Para la actual facción en el poder, todo es relativismo y relativización de problemas, porque, en realidad, en España ya no hay problemas desde el 11-M y el 14-M, y todo está ya bajo control y en sus manos. Lo anteriormente tenido por temas a resolver se convierte ahora en cuestiones a disolver. He aquí en esencia la versión ordinaria de la filosofía del lenguaje que ha sido asumida por el comité central del vigente equipo dirigente.
 
En rigor ya no hay rigor. La teoría y la verdad son productos del pasado, antiguos. Lo que se lleva hoy, lo más cool, es la Interpretación, la apoteosis de los meta-niveles y la hermenéutica infinita de sensibilidades y lecturas; el multilateralismo, en fin, de la Conciencia caída en desgracia. La Historia y los Grandes Relatos ya no tienen sentido, quedando reciclados en forma de “memoria histórica”, estudios culturales, “políticas de reconocimiento” y corrección política.
 
A ver si nos enteramos: el prontuario elemental de consignas y declaraciones oficiales que oímos en estos últimos tiempos no son sino frases hechas y lugares comunes manufacturados en las universidades y medios de comunicación de Occidente hace prodigiosas décadas. Lo que pasa ahora en España es que ese lenguaje y ese doctrinario han llegado desde aquellos espacios a las altas esferas del poder político y nos están dando con ellos una clase práctica y un repaso general.
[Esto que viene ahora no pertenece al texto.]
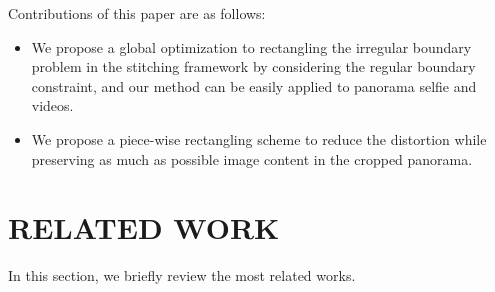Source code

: \documentclass[10pt,journal,compsoc]{IEEEtran}
\begin{document}
Contributions of this paper are as follows:
\begin{itemize}
   \item We propose a global optimization to rectangling the irregular boundary problem in the stitching framework by considering the regular boundary constraint, and our method can be easily applied to panorama selfie and videos.
   \item We propose a piece-wise rectangling scheme to reduce the distortion while preserving as much as possible image content in the cropped panorama.
\end{itemize}

 \section{RELATED WORK}
In this section, we briefly review the most related works.
\end{document}
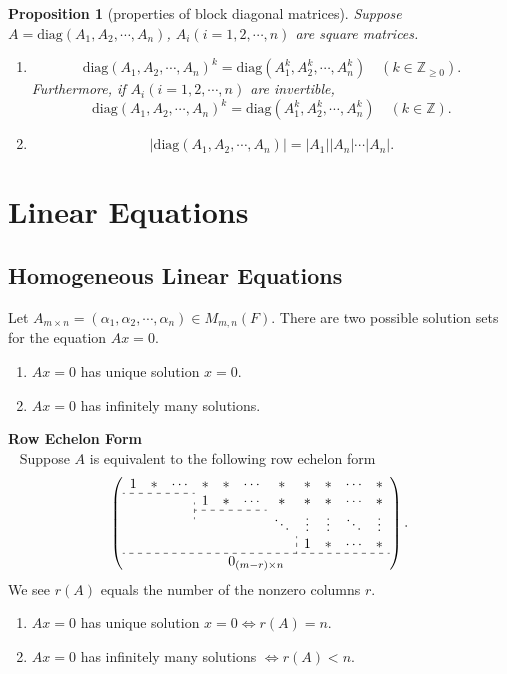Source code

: \documentclass{report}
\newtheorem{proposition}{Proposition}[section]
\theoremstyle{nonumberplain}
\begin{document}
\begin{proposition}[properties of block diagonal matrices]
	Suppose $A=\mathrm{diag}(A_1,A_2,\cdots,A_n)$, $A_i(i=1,2,\cdots,n)$ are square matrices.
	\begin{enumerate}
		\item
		      \[
			      \mathrm{diag}(A_1,A_2,\cdots,A_n)^k=\mathrm{diag}(A_1^k,A_2^k,\cdots,A_n^k)\quad(k\in\mathbb{Z}_{\ge0}).
		      \]
		      Furthermore, if $A_i(i=1,2,\cdots,n)$ are invertible,
		      \[
			      \mathrm{diag}(A_1,A_2,\cdots,A_n)^k=\mathrm{diag}(A_1^k,A_2^k,\cdots,A_n^k)\quad(k\in\mathbb{Z}).
		      \]
		\item
		      \[
			      \left|\mathrm{diag}(A_1,A_2,\cdots,A_n)\right|=\left|A_1\right|\left|A_n\right|\cdots\left|A_n\right|.
		      \]
	\end{enumerate}
\end{proposition}



\section{Linear Equations}
\subsection{Homogeneous Linear Equations}
Let $A_{m\times n}=(\alpha_1,\alpha_2,\cdots,\alpha_n)\in M_{m,n}(F)$. There are two possible solution sets for the equation $Ax=0$.
\begin{enumerate}
	\item $Ax=0$ has unique solution $x=0$.
	\item $Ax=0$ has infinitely many solutions.
\end{enumerate}
\textbf{Row Echelon Form}\\~
Suppose $A$ is equivalent to the following row echelon form
\[
	\left(\begin{array}{ccccccccccc}
			1                              & *                                     & \cdots & *      & * & \cdots & *      & *      & *      & \cdots & *      \\\cdashline{1-3}[3pt/3pt]
			\multicolumn{3}{c;{3pt/3pt}}{} & 1                                     & *      & \cdots & * & *      & *      & \cdots & *                        \\\cdashline{4-6}[3pt/3pt]
			                               &                                       &        &        &   &        & \ddots & \vdots & \vdots & \ddots & \vdots \\
			\multicolumn{7}{c;{3pt/3pt}}{} & 1                                     & *      & \cdots & *                                                       \\\hdashline[3pt/3pt]
			                               & \multicolumn{9}{c}{0_{(m-r)\times n}} &
		\end{array}\right).
\]
We see $r(A)$ equals the number of the nonzero columns $r$.
\begin{enumerate}
	\item $Ax=0$ has unique solution $x=0\iff r(A)=n$.
	\item $Ax=0$ has infinitely many solutions $\iff r(A)<n$.
\end{enumerate}
\end{document}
Las cabezas pensantes que dirigen el cotarro, muy peligrosas por su grado de provocación y resentimiento, esos rasputines y esas mataharis de salón, ese gobierno de sabiondos en la sombra, esa república de las letras, esos comités de expertos, todo ese agit-prop es el que está, sin ir más lejos, detrás de la redacción del preámbulo (y algo más) del nuevo Estatuto de Cataluña, de la rompedora política exterior española, del nuevo discurso oficial y tal y tal.
 
Si esto es la nueva política —o sea, la política posmoderna y deconstruccionista de los catedráticos, los “jueces para la democracia”, los periodistas despeinados, libelistas y quebrantahuesos y la “cultura contra la guerra”— uno casi que añora la vieja política, la de los pactos con espada, el parlamentarismo de los grandes oradores, el turnismo de los partidos, la alternancia en el poder y la temblorosa estabilidad institucional.
 
Ya nadie habla de verdaderos problemas ontológicos de ser y no ser, ni queda confianza en la razón y el conocimiento. Sólo centellean cuestiones semánticas, polisemia y juegos de lenguaje. No existen tampoco problemas éticos y morales, sino éticas dialógicas, deliberativas y discursivas sin moral. El pragmatismo de cazuela, junto a los rabiosos, iconoclastas y zampatortas ironistas, ya no sólo arrasa en congresos y simposios de profesores, sino que inspira los discursos en las Cámaras, las ruedas de prensa y los consejos de ministros.
 
El significado del lenguaje reside en su uso. La sociedad es una comunidad de hablantes, que hablan y hablan, y así hablando se entiende la gente. Todo esto ya está dicho y “fundamentado” desde el siglo pasado, y ha sido reconocido con muchos créditos como la indiscutible “filosofía oficial” contemporánea. ¿De qué extrañarse, pues? El que se traga el cuento, o una mosca, luego tiene que pasar el mal trago.
 
Nada nuevo bajo el sol. Todo está dicho ya y las respuestas, por dadas, son conocidas y automáticas. ¿Cuál es el problema nacional de España, si es que España y nación son un problema y algo más que palabras? Releyendo al último Wittgenstein, a muchos se les antojaría un asunto elemental: mostrar a la mosca el camino para salir de la botella.